• [Problem requirements]: How many lines in the data below include the word "target"? State the number alone.

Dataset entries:

· · · · ·

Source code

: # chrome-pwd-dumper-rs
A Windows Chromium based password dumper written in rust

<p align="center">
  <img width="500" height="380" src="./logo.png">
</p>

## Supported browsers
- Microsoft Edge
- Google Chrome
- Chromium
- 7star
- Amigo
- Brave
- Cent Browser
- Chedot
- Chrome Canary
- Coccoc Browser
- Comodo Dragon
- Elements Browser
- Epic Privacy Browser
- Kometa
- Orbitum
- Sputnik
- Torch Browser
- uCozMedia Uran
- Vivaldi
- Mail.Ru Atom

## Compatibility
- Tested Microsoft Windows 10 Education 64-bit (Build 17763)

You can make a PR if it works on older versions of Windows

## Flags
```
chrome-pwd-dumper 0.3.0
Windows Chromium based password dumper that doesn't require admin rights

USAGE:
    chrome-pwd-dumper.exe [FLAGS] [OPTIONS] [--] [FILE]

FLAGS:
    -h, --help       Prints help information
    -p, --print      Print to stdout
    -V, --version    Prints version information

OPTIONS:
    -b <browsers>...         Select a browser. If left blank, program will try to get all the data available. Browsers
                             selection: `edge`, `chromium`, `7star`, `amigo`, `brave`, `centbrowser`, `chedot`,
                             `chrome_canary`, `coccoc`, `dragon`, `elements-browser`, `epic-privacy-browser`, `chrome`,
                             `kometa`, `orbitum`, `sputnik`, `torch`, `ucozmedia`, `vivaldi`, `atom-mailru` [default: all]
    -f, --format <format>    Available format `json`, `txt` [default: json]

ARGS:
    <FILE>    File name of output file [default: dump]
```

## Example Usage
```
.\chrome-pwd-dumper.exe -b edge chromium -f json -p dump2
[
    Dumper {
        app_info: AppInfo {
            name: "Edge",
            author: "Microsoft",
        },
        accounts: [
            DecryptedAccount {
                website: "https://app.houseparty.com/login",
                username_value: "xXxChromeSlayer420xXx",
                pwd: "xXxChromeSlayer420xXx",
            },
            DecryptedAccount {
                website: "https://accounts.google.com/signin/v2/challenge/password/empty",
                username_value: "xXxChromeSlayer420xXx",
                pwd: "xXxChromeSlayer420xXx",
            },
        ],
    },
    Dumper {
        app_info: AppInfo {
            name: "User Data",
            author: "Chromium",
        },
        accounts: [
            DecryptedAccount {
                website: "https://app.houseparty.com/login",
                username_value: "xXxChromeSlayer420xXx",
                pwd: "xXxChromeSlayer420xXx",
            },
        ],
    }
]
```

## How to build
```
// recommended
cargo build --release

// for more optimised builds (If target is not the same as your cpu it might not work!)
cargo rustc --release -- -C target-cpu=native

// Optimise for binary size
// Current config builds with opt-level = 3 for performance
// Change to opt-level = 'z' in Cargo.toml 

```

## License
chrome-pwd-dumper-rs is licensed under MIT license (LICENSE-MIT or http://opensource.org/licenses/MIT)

· · · · ·

• [Response to this task]: 2